(TASK REQUIREMENTS) What is expected is a word-for-word copy of all the entries.

(RECORDS FOR THE EXERCISE)
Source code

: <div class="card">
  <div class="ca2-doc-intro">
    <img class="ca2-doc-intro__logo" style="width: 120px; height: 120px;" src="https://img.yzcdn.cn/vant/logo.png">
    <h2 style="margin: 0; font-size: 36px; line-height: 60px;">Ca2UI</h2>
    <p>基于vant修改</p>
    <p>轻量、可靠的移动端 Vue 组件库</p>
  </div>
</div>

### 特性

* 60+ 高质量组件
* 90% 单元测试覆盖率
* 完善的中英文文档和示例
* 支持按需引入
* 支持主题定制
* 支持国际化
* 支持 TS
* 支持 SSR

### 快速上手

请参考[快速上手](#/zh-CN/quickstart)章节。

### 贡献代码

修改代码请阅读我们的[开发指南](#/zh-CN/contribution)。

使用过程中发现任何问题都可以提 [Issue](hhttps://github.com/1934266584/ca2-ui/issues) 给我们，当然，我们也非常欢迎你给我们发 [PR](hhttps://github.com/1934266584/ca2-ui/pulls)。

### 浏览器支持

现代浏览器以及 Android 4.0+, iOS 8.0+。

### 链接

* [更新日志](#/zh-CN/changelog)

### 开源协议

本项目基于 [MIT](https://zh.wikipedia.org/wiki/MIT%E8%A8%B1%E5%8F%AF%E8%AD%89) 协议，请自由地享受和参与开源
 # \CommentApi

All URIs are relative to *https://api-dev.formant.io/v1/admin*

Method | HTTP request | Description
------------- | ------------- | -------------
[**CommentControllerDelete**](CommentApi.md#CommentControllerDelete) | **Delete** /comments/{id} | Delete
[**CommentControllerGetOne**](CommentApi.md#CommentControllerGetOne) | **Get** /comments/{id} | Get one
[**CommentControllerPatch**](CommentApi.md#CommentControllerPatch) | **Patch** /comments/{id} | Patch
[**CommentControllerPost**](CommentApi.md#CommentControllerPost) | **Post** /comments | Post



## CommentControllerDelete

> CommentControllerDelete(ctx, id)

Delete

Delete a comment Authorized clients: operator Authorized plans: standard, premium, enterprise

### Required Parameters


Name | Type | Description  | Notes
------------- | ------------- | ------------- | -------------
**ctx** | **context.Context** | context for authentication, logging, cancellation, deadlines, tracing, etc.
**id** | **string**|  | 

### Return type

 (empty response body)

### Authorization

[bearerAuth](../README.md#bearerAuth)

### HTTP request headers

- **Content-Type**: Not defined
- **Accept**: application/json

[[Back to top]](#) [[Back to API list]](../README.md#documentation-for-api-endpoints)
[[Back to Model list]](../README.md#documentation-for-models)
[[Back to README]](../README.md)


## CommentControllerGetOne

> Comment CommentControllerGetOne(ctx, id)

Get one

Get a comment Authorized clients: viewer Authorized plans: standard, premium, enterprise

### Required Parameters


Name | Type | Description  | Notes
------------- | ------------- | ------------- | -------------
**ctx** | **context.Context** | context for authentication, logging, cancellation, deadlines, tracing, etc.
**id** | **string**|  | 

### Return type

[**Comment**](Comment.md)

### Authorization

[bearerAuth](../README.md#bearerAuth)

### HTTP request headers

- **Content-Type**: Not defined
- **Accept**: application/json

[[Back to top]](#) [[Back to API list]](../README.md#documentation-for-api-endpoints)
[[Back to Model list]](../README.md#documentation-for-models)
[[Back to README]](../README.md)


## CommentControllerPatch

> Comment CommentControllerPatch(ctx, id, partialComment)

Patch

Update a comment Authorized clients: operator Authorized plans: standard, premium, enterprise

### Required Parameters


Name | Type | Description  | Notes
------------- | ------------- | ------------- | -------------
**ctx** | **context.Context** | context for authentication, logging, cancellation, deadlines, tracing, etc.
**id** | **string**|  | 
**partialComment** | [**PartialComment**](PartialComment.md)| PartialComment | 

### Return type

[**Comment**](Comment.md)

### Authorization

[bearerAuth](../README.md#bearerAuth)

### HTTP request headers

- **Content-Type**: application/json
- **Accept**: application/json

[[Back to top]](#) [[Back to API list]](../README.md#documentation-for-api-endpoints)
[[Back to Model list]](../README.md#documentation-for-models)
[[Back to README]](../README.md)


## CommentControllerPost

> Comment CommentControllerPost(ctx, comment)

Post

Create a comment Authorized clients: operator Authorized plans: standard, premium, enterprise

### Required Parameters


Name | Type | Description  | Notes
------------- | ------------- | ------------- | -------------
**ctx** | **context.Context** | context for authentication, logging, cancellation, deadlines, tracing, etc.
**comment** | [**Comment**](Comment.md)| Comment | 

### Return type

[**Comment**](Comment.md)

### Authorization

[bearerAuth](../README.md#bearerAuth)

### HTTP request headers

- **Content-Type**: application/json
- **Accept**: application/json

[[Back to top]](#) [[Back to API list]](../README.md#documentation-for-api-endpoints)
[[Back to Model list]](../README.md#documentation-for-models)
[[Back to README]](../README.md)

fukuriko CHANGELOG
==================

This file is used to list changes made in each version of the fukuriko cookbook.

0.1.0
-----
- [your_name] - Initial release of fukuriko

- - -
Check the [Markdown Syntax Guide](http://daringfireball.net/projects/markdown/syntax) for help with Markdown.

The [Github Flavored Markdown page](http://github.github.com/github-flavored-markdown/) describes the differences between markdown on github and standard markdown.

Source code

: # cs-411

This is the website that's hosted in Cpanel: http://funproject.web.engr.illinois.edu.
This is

(PROBLEM SOLUTION)
Source code

: <div class="card">
  <div class="ca2-doc-intro">
    <img class="ca2-doc-intro__logo" style="width: 120px; height: 120px;" src="https://img.yzcdn.cn/vant/logo.png">
    <h2 style="margin: 0; font-size: 36px; line-height: 60px;">Ca2UI</h2>
    <p>基于vant修改</p>
    <p>轻量、可靠的移动端 Vue 组件库</p>
  </div>
</div>

### 特性

* 60+ 高质量组件
* 90% 单元测试覆盖率
* 完善的中英文文档和示例
* 支持按需引入
* 支持主题定制
* 支持国际化
* 支持 TS
* 支持 SSR

### 快速上手

请参考[快速上手](#/zh-CN/quickstart)章节。

### 贡献代码

修改代码请阅读我们的[开发指南](#/zh-CN/contribution)。

使用过程中发现任何问题都可以提 [Issue](hhttps://github.com/1934266584/ca2-ui/issues) 给我们，当然，我们也非常欢迎你给我们发 [PR](hhttps://github.com/1934266584/ca2-ui/pulls)。

### 浏览器支持

现代浏览器以及 Android 4.0+, iOS 8.0+。

### 链接

* [更新日志](#/zh-CN/changelog)

### 开源协议

本项目基于 [MIT](https://zh.wikipedia.org/wiki/MIT%E8%A8%B1%E5%8F%AF%E8%AD%89) 协议，请自由地享受和参与开源
 # \CommentApi

All URIs are relative to *https://api-dev.formant.io/v1/admin*

Method | HTTP request | Description
------------- | ------------- | -------------
[**CommentControllerDelete**](CommentApi.md#CommentControllerDelete) | **Delete** /comments/{id} | Delete
[**CommentControllerGetOne**](CommentApi.md#CommentControllerGetOne) | **Get** /comments/{id} | Get one
[**CommentControllerPatch**](CommentApi.md#CommentControllerPatch) | **Patch** /comments/{id} | Patch
[**CommentControllerPost**](CommentApi.md#CommentControllerPost) | **Post** /comments | Post



## CommentControllerDelete

> CommentControllerDelete(ctx, id)

Delete

Delete a comment Authorized clients: operator Authorized plans: standard, premium, enterprise

### Required Parameters


Name | Type | Description  | Notes
------------- | ------------- | ------------- | -------------
**ctx** | **context.Context** | context for authentication, logging, cancellation, deadlines, tracing, etc.
**id** | **string**|  | 

### Return type

 (empty response body)

### Authorization

[bearerAuth](../README.md#bearerAuth)

### HTTP request headers

- **Content-Type**: Not defined
- **Accept**: application/json

[[Back to top]](#) [[Back to API list]](../README.md#documentation-for-api-endpoints)
[[Back to Model list]](../README.md#documentation-for-models)
[[Back to README]](../README.md)


## CommentControllerGetOne

> Comment CommentControllerGetOne(ctx, id)

Get one

Get a comment Authorized clients: viewer Authorized plans: standard, premium, enterprise

### Required Parameters


Name | Type | Description  | Notes
------------- | ------------- | ------------- | -------------
**ctx** | **context.Context** | context for authentication, logging, cancellation, deadlines, tracing, etc.
**id** | **string**|  | 

### Return type

[**Comment**](Comment.md)

### Authorization

[bearerAuth](../README.md#bearerAuth)

### HTTP request headers

- **Content-Type**: Not defined
- **Accept**: application/json

[[Back to top]](#) [[Back to API list]](../README.md#documentation-for-api-endpoints)
[[Back to Model list]](../README.md#documentation-for-models)
[[Back to README]](../README.md)


## CommentControllerPatch

> Comment CommentControllerPatch(ctx, id, partialComment)

Patch

Update a comment Authorized clients: operator Authorized plans: standard, premium, enterprise

### Required Parameters


Name | Type | Description  | Notes
------------- | ------------- | ------------- | -------------
**ctx** | **context.Context** | context for authentication, logging, cancellation, deadlines, tracing, etc.
**id** | **string**|  | 
**partialComment** | [**PartialComment**](PartialComment.md)| PartialComment | 

### Return type

[**Comment**](Comment.md)

### Authorization

[bearerAuth](../README.md#bearerAuth)

### HTTP request headers

- **Content-Type**: application/json
- **Accept**: application/json

[[Back to top]](#) [[Back to API list]](../README.md#documentation-for-api-endpoints)
[[Back to Model list]](../README.md#documentation-for-models)
[[Back to README]](../README.md)


## CommentControllerPost

> Comment CommentControllerPost(ctx, comment)

Post

Create a comment Authorized clients: operator Authorized plans: standard, premium, enterprise

### Required Parameters


Name | Type | Description  | Notes
------------- | ------------- | ------------- | -------------
**ctx** | **context.Context** | context for authentication, logging, cancellation, deadlines, tracing, etc.
**comment** | [**Comment**](Comment.md)| Comment | 

### Return type

[**Comment**](Comment.md)

### Authorization

[bearerAuth](../README.md#bearerAuth)

### HTTP request headers

- **Content-Type**: application/json
- **Accept**: application/json

[[Back to top]](#) [[Back to API list]](../README.md#documentation-for-api-endpoints)
[[Back to Model list]](../README.md#documentation-for-models)
[[Back to README]](../README.md)

fukuriko CHANGELOG
==================

This file is used to list changes made in each version of the fukuriko cookbook.

0.1.0
-----
- [your_name] - Initial release of fukuriko

- - -
Check the [Markdown Syntax Guide](http://daringfireball.net/projects/markdown/syntax) for help with Markdown.

The [Github Flavored Markdown page](http://github.github.com/github-flavored-markdown/) describes the differences between markdown on github and standard markdown.

Source code

: # cs-411

This is the website that's hosted in Cpanel: http://funproject.web.engr.illinois.edu.
This is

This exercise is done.